O golpe militar que derrubou o presidente João Goulart completou 40 anos e invadiu as páginas dos principais periódicos. A Notícia iniciou a celebração no dia 28, domingo. Os textos marcados pela história de pessoas que viveram os tempos difíceis de 1964 atrelados à contextualização dos fatos foi um ponto de partida do jornal. Dessa forma, o diário de Joinville mostrou histórias de pessoas comuns e políticos que viveram o golpe, como foi o caso do advogado Carlos Fernando Priess, presidente da Associação Catarinense de Anistiados Políticos. ‘Todos os nossos sonhos foram sepultados pela ditadura, e ainda ficamos acomodados, pois a tortura e os métodos empregados contra aqueles que lutaram e foram presos, nos acomodou, pois, pessoalmente, achei que tínhamos apenas dado murro em ponta de faca, pois o capitalismo é extremamente poderoso, que conseguiu, sem um só tiro, terminar com a União Soviética, que era um referencial de todos os comunistas do mundo, em verdade, uns românticos, que sonhavam por melhores dias para a humanidade’.
Desde o início da cobertura, A Notícia priorizou o noticiário local, e este foco sobrepôs-se ao nacional, que não pode ser descartado já que é necessário para contextualizar os fatos.
O AN procurou explicar como o golpe aconteceu, as pessoas que estavam envolvidas, mas sempre utilizando personagens do estado.
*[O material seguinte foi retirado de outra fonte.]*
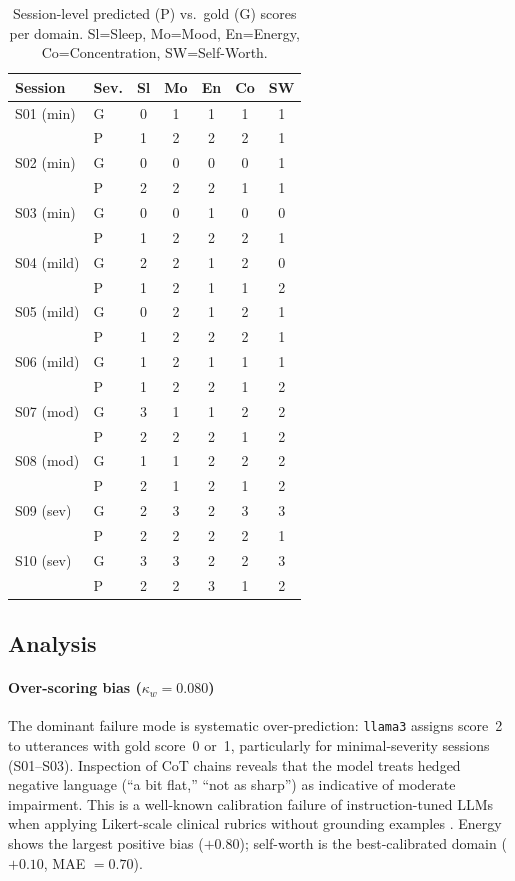 \documentclass[11pt,twocolumn]{article}
\begin{document}
\begin{table}[h]
\centering\small
\setlength{\tabcolsep}{3pt}
\begin{tabular}{llccccc}
\toprule
\textbf{Session} & \textbf{Sev.} & \textbf{Sl} & \textbf{Mo} & \textbf{En} & \textbf{Co} & \textbf{SW} \\
\midrule
S01 (min) & G & 0 & 1 & 1 & 1 & 1 \\
          & P & 1 & 2 & 2 & 2 & 1 \\[2pt]
S02 (min) & G & 0 & 0 & 0 & 0 & 1 \\
          & P & 2 & 2 & 2 & 1 & 1 \\[2pt]
S03 (min) & G & 0 & 0 & 1 & 0 & 0 \\
          & P & 1 & 2 & 2 & 2 & 1 \\[2pt]
S04 (mild) & G & 2 & 2 & 1 & 2 & 0 \\
           & P & 1 & 2 & 1 & 1 & 2 \\[2pt]
S05 (mild) & G & 0 & 2 & 1 & 2 & 1 \\
           & P & 1 & 2 & 2 & 2 & 1 \\[2pt]
S06 (mild) & G & 1 & 2 & 1 & 1 & 1 \\
           & P & 1 & 2 & 2 & 1 & 2 \\[2pt]
S07 (mod)  & G & 3 & 1 & 1 & 2 & 2 \\
           & P & 2 & 2 & 2 & 1 & 2 \\[2pt]
S08 (mod)  & G & 1 & 1 & 2 & 2 & 2 \\
           & P & 2 & 1 & 2 & 1 & 2 \\[2pt]
S09 (sev)  & G & 2 & 3 & 2 & 3 & 3 \\
           & P & 2 & 2 & 2 & 2 & 1 \\[2pt]
S10 (sev)  & G & 3 & 3 & 2 & 2 & 3 \\
           & P & 2 & 2 & 3 & 1 & 2 \\
\bottomrule
\end{tabular}
\caption{Session-level predicted (P) vs.\ gold (G) scores per domain. Sl=Sleep, Mo=Mood, En=Energy, Co=Concentration, SW=Self-Worth.}
\label{tab:sessions}
\end{table}

\subsection{Analysis}

\paragraph{Over-scoring bias ($\kappa_w = 0.080$)} The dominant failure mode is systematic over-prediction: \texttt{llama3} assigns score~2 to utterances with gold score~0 or~1, particularly for minimal-severity sessions (S01--S03). Inspection of CoT chains reveals that the model treats hedged negative language (``a bit flat,'' ``not as sharp'') as indicative of moderate impairment. This is a well-known calibration failure of instruction-tuned LLMs when applying Likert-scale clinical rubrics without grounding examples \citep{lamichhane2023evaluation}. Energy shows the largest positive bias ($+0.80$); self-worth is the best-calibrated domain ($+0.10$, MAE $= 0.70$).
\end{document}
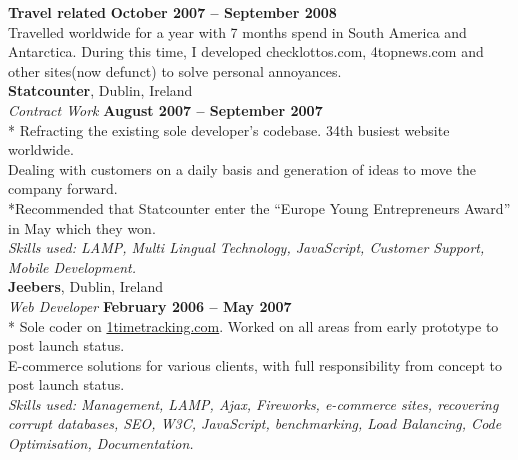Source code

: \documentclass[margin,line]{resume}
\begin{document}
\begin{resume}
    \textbf{Travel related} \hfill \textbf{October 2007 -- September 2008}\vspace{1mm}\\%
    Travelled worldwide for a year with 7 months spend in South America and Antarctica. During this time, I developed checklottos.com, 4topnews.com and other sites(now defunct) to solve personal annoyances. \vspace{1mm}\\%

    \textbf{Statcounter}, Dublin, Ireland \vspace{2mm}\\\vspace{1mm}%
    \textsl{Contract Work} \hfill \textbf{August 2007 -- September 2007}\\*
    Refracting the existing sole developer's codebase. 34th busiest website worldwide. \vspace{1mm}\\%
    Dealing with customers on a daily basis and generation of ideas to move the company forward. \\*Recommended that Statcounter enter the ``Europe Young Entrepreneurs Award'' in May which they won.\vspace{1mm}\\%
    \textsl{Skills used: LAMP, Multi Lingual Technology, JavaScript, Customer Support, Mobile Development.}\vspace{1mm}\\


    \textbf{Jeebers}, Dublin, Ireland \vspace{2mm}\\\vspace{1mm}%
    \textsl{Web Developer} \hfill \textbf{February 2006 -- May 2007}\\*
    Sole coder on \href{http://1timetracking.com}{1timetracking.com}. Worked on all areas from early prototype to post launch status. \\%
    E-commerce solutions for various clients, with full responsibility from concept to post launch status. \vspace{1mm}\\%
    \textsl{Skills used: Management, LAMP, Ajax, Fireworks, e-commerce sites, recovering corrupt databases, SEO, W3C, JavaScript, benchmarking, Load Balancing, Code Optimisation, Documentation.}\vspace{1mm}\\%



\end{resume}
\end{document}
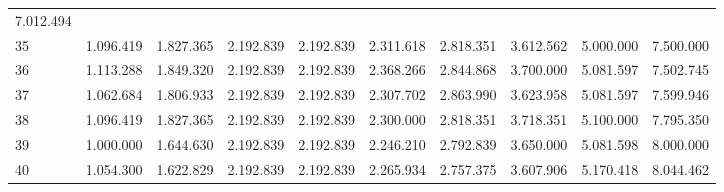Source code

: \begin{tabular}{llllllllll}
  \multicolumn{1}{r}{7.012.494} \\
\multicolumn{1}{l}{\hspace{1em}35} &
  \multicolumn{1}{|r}{1.096.419} &
  \multicolumn{1}{r}{1.827.365} &
  \multicolumn{1}{r}{2.192.839} &
  \multicolumn{1}{r}{2.192.839} &
  \multicolumn{1}{r}{2.311.618} &
  \multicolumn{1}{r}{2.818.351} &
  \multicolumn{1}{r}{3.612.562} &
  \multicolumn{1}{r}{5.000.000} &
  \multicolumn{1}{r}{7.500.000} \\
\multicolumn{1}{l}{\hspace{1em}36} &
  \multicolumn{1}{|r}{1.113.288} &
  \multicolumn{1}{r}{1.849.320} &
  \multicolumn{1}{r}{2.192.839} &
  \multicolumn{1}{r}{2.192.839} &
  \multicolumn{1}{r}{2.368.266} &
  \multicolumn{1}{r}{2.844.868} &
  \multicolumn{1}{r}{3.700.000} &
  \multicolumn{1}{r}{5.081.597} &
  \multicolumn{1}{r}{7.502.745} \\
\multicolumn{1}{l}{\hspace{1em}37} &
  \multicolumn{1}{|r}{1.062.684} &
  \multicolumn{1}{r}{1.806.933} &
  \multicolumn{1}{r}{2.192.839} &
  \multicolumn{1}{r}{2.192.839} &
  \multicolumn{1}{r}{2.307.702} &
  \multicolumn{1}{r}{2.863.990} &
  \multicolumn{1}{r}{3.623.958} &
  \multicolumn{1}{r}{5.081.597} &
  \multicolumn{1}{r}{7.599.946} \\
\multicolumn{1}{l}{\hspace{1em}38} &
  \multicolumn{1}{|r}{1.096.419} &
  \multicolumn{1}{r}{1.827.365} &
  \multicolumn{1}{r}{2.192.839} &
  \multicolumn{1}{r}{2.192.839} &
  \multicolumn{1}{r}{2.300.000} &
  \multicolumn{1}{r}{2.818.351} &
  \multicolumn{1}{r}{3.718.351} &
  \multicolumn{1}{r}{5.100.000} &
  \multicolumn{1}{r}{7.795.350} \\
\multicolumn{1}{l}{\hspace{1em}39} &
  \multicolumn{1}{|r}{1.000.000} &
  \multicolumn{1}{r}{1.644.630} &
  \multicolumn{1}{r}{2.192.839} &
  \multicolumn{1}{r}{2.192.839} &
  \multicolumn{1}{r}{2.246.210} &
  \multicolumn{1}{r}{2.792.839} &
  \multicolumn{1}{r}{3.650.000} &
  \multicolumn{1}{r}{5.081.598} &
  \multicolumn{1}{r}{8.000.000} \\
\multicolumn{1}{l}{\hspace{1em}40} &
  \multicolumn{1}{|r}{1.054.300} &
  \multicolumn{1}{r}{1.622.829} &
  \multicolumn{1}{r}{2.192.839} &
  \multicolumn{1}{r}{2.192.839} &
  \multicolumn{1}{r}{2.265.934} &
  \multicolumn{1}{r}{2.757.375} &
  \multicolumn{1}{r}{3.607.906} &
  \multicolumn{1}{r}{5.170.418} &
  \multicolumn{1}{r}{8.044.462} \\

\end{tabular}
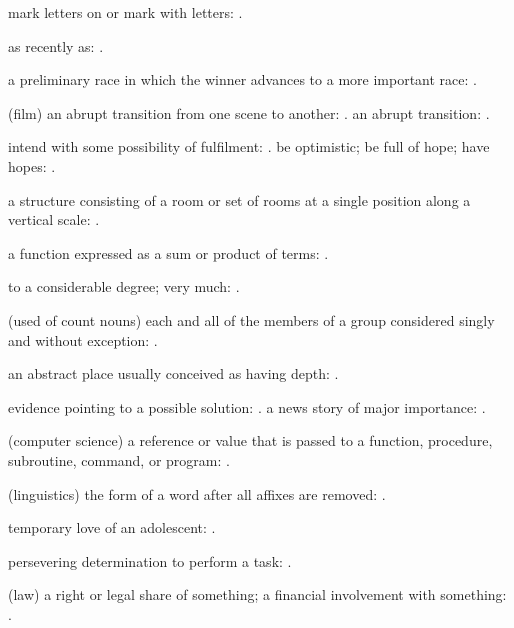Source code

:   mark letters on or mark with letters: .

  as recently as: .

  a preliminary race in which the winner advances to a more important race: .

  (film) an abrupt transition from one scene to another: . an abrupt transition:   .

  intend with some possibility of fulfilment:   . be optimistic; be full of hope; have hopes: .

  a structure consisting of a room or set of rooms at a single position along a vertical scale:   .

  a function expressed as a sum or product of terms: .

  to a considerable degree; very much: .

  (used of count nouns) each and all of the members of a group considered singly and without exception: .

  an abstract place usually conceived as having depth:   .

  evidence pointing to a possible solution:   . a news story of major importance:   .

  (computer science) a reference or value that is passed to a function, procedure, subroutine, command, or program:   .

  (linguistics) the form of a word after all affixes are removed:   .

  temporary love of an adolescent:   .

  persevering determination to perform a task:   .

  (law) a right or legal share of something; a financial involvement with something:   .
Além disto, prestou um serviço à sociedade revelando formas de pedir indenização pela perseguição sofrida. A informação de como o governo lidava com a situação também foi prioridade no jornal.
Os 40 anos do golpe de 1964 ganharam as primeiras páginas do jornal tanto no dia 28 como no 31 de março. Mas a opinião da empresa aparece explicitamente só na data que marcava o aniversário do fato, inclusive com chamada de capa para o editorial. O periódico abriu espaço também para os leitores opinarem por meio de artigos. De maneira geral, o tom era de indignação como revelam as frases do contabilista Carlos Alberto Kaminski em ‘Revolução ou Golpe?’: ‘Essa discussão até hoje está em aberto. E foi o general Olímpio Mourão Filho que na madrugada de 31 de março de 1964 botou o cachimbo na boca, deu umas baforadas, encheu o crânio de fumaça e precipitou o golpe, por sua própria conta e risco. E sem conhecimento dos demais, saiu de Juiz de Fora com um punhado de jovens soldados inexperientes para a derrubada do governo, antecipando em pelo menos 20 dias o movimento que deveria eclodir a partir do Rio de Janeiro’.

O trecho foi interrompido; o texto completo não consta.